Caractéristique essentielle de l’entrepreneur selon Schumpeter, celui-ci a le coup d’œil. Il sait voir dans la situation l’opportunité d’une innovation à saisir, là ou beaucoup d’autres continuent à faire ce qu’ils savent faire, de la façon dont ils ont l’habitude de le faire. On parlerait aujourd’hui de la vision du leader. La vision n’est pas tant un objectif que la proposition d’un futur commun en rupture avec l’état présent. La vision de l’entrepreneur n’a rien d’angélique. Elle est conflictualité, car bien entendu, les tenants du modèle présent ne se laissent pas faire. Ce n’est pas de leur part une simple résistance au changement, c’est la préservation d’une rente. Le célébrissime I have a dream s’inscrit dans une lutte d’émancipation. Space X ébranle le marché des lanceurs.
L’entrepreneur schumpeterien est fort de sa singularité. Il ose aller de l’avant, il ne ressent pas l’insécurité et la résistance comme des arguments contraires. Il décide en dépit du manque de retour d’expérience sur les pratiques nouvelles, entraîne en dépit de la difficulté à modifier les façons de penser. Il surmonte les forces en sens contraire d’un environnement qui se sent menacé par la nouveauté. Ainsi pourrait-on dire que l’entrepreneur croit en lui.
L’entrepreneur est motivé par le rêve de fonder un royaume privé (…), par la volonté de puissance, par la joie de créer, autant de motivations étrangères à la rationalité économique stricto sensu. Avant l’heure, avant ce que l’on a depuis désigné sous le terme d’intelligence émotionnelle, Schumpeter attire notre attention sur l’importance des passions dans le processus de création économique. Sans doute n’est-il pas le premier d’ailleurs.
Schumpeter évoque la fascination de l’entrepreneur devant le pouvoir. Il pointe là un angle mort des manuels de management. Tandis que ceux-ci déclinent à satiété les qualités du bon leader respectueux des autres sur le mode d’un idéaltype, la volonté de puissance, condition nécessaire de l’entrepreneuriat, ouvre sur notre condition humaine et sa part d’ombre. Bien que cela puisse paraître déplaisant, l’exercice du pouvoir renvoie à Machiavel ou Sun Tsu. En période d’intenses transformations, tandis que l’incertain et la menace du risque sont devenus la règle, c’est bien d’esprits certes novateurs, mais surtout bien trempés que la situation réclame.

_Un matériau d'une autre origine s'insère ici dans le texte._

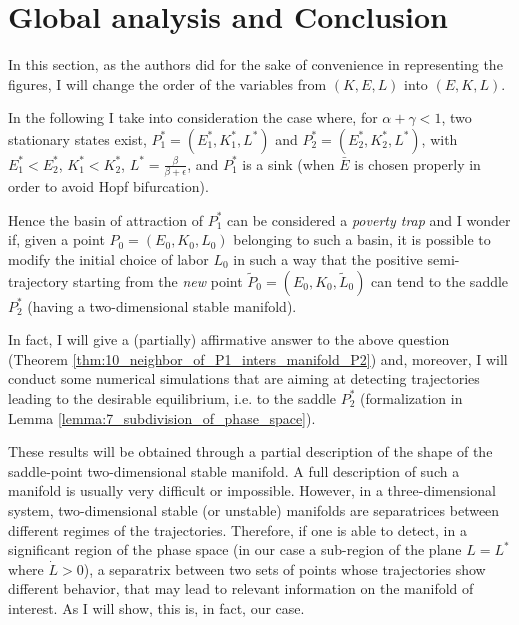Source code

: \section{Global analysis and Conclusion}\label{Sec:glob_anal_conclusion}
In this section, as the authors did for the sake of convenience in representing the figures, I will change the order of the variables from $(K,E,L)$ into $(E,K,L)$.

In the following I take into consideration the case where, for $\alpha+\gamma<1$, two stationary states exist, $P_1^* = (E_1^*,K_1^*,L^*)$ and $P_2^* = (E_2^*,K_2^*,L^*)$, with $E_1^* < E_2^*$, $K_1^* < K_2^*$, $L^* = \frac{\beta}{\beta+\epsilon}$, and $P_1^*$ is a sink (when $\bar{E}$ is chosen properly in order to avoid Hopf bifurcation).

Hence the basin of attraction of $P_1^*$ can be considered a \textit{poverty trap} and I wonder if, given a point $P_0 = (E_0,K_0,L_0)$ belonging to such a basin, it is possible to modify the initial choice of labor $L_0$ in such a way that the positive semi-trajectory starting from the \textit{new} point $\widetilde{P}_0 = (E_0,K_0,\widetilde{L}_0)$ can tend to the saddle $P_2^*$ (having a two-dimensional stable manifold).

In fact, I will give a (partially) affirmative answer to the above question (Theorem \ref{thm:10_neighbor_of_P1_inters_manifold_P2}) and, moreover, I will conduct some numerical simulations that are aiming at detecting trajectories leading to the desirable equilibrium, i.e. to the saddle $P_2^*$ (formalization in Lemma \ref{lemma:7_subdivision_of_phase_space}).

These results will be obtained through a partial description of the shape of the saddle-point two-dimensional stable manifold. A full description of such a manifold is usually very difficult or impossible. However, in a three-dimensional system, two-dimensional stable (or unstable) manifolds are separatrices between different regimes of the trajectories. Therefore, if one is able to detect, in a significant region of the phase space (in our case a sub-region of the plane $L = L^*$ where $\dot{L}>0$), a separatrix between two sets of points whose trajectories show different behavior, that may lead to relevant information on the manifold of interest. As I will show, this is, in fact, our case.

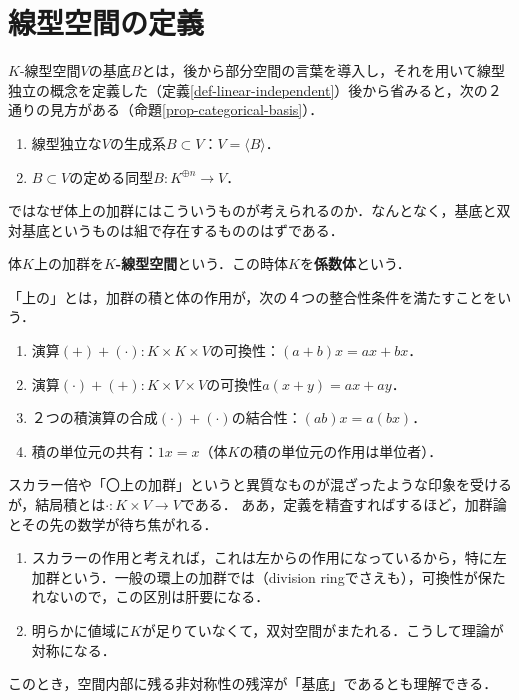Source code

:\documentclass[uplatex, 12pt, dvipdfmx]{jsreport}
\begin{document}
\section{線型空間の定義}

\begin{screen}
    $K$-線型空間$V$の基底$B$とは，後から部分空間の言葉を導入し，それを用いて線型独立の概念を定義した（定義\ref{def-linear-independent}）後から省みると，次の２通りの見方がある（命題\ref{prop-categorical-basis}）．
    \begin{enumerate}
        \item 線型独立な$V$の生成系$B\subset V$：$V=\langle B\rangle$．
        \item $B\subset V$の定める同型$B:K^{\oplus n}\to V$．
    \end{enumerate}
    ではなぜ体上の加群にはこういうものが考えられるのか．なんとなく，基底と双対基底というものは組で存在するもののはずである．
\end{screen}

\begin{definition}
    体$K$上の加群を\textbf{$K$-線型空間}という．この時体$K$を\textbf{係数体}という．

    「上の」とは，加群の積と体の作用が，次の４つの整合性条件を満たすことをいう．
    \begin{enumerate}
        \item 演算$(+)+(\cdot):K\times K\times V$の可換性：$(a+b)x=ax+bx$．
        \item 演算$(\cdot)+(+):K\times V\times V$の可換性$a(x+y)=ax+ay$．
        \item ２つの積演算の合成$(\cdot)+(\cdot)$の結合性：$(ab)x=a(bx)$．
        \item 積の単位元の共有：$1x=x$（体$K$の積の単位元の作用は単位者）．
    \end{enumerate}
\end{definition}
\begin{remark}[線型空間の定義の非対称性]
    スカラー倍や「〇上の加群」というと異質なものが混ざったような印象を受けるが，結局積とは$\cdot:K\times V\to V$である．
    ああ，定義を精査すればするほど，加群論とその先の数学が待ち焦がれる．
    \begin{enumerate}
        \item スカラーの作用と考えれば，これは左からの作用になっているから，特に左加群という．一般の環上の加群では（division ringでさえも），可換性が保たれないので，この区別は肝要になる．
        \item 明らかに値域に$K$が足りていなくて，双対空間がまたれる．こうして理論が対称になる．
    \end{enumerate}
    このとき，空間内部に残る非対称性の残滓が「基底」であるとも理解できる．
\end{remark}
\end{document}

Enfin, Schumpeter fait cette très intéressante observation que l’entrepreneur ne conserve son leadership que pour autant qu’il exerce son talent d’innovateur. Schumpeter nous dit ainsi que le leadership est une relation réciproque. Il n’est de leadership qu’en raison de ce que le groupe le reconnait. L’explication la plus pénétrante de ce phénomène qui a beaucoup étonné la Boétie (La Boétie, Discours de la servitude volontaire, 1576), a sans doute été donnée par Freud. Le leadership naît d’un transfert de l’idéal du moi des individus vers un chef qui l’incarne à un point plus élevé, s’impose par une plus grande liberté émotionnelle et son talent à faire valoir ses idées (Freud, psychologie collective et analyse du moi, 1921). Liberté émotionnelle signifie ici capacité à exprimer avec force des émotions, quelles qu’elles soient. On trouvera dans le contexte politique national et international actuel des illustrations frappantes de cette réalité.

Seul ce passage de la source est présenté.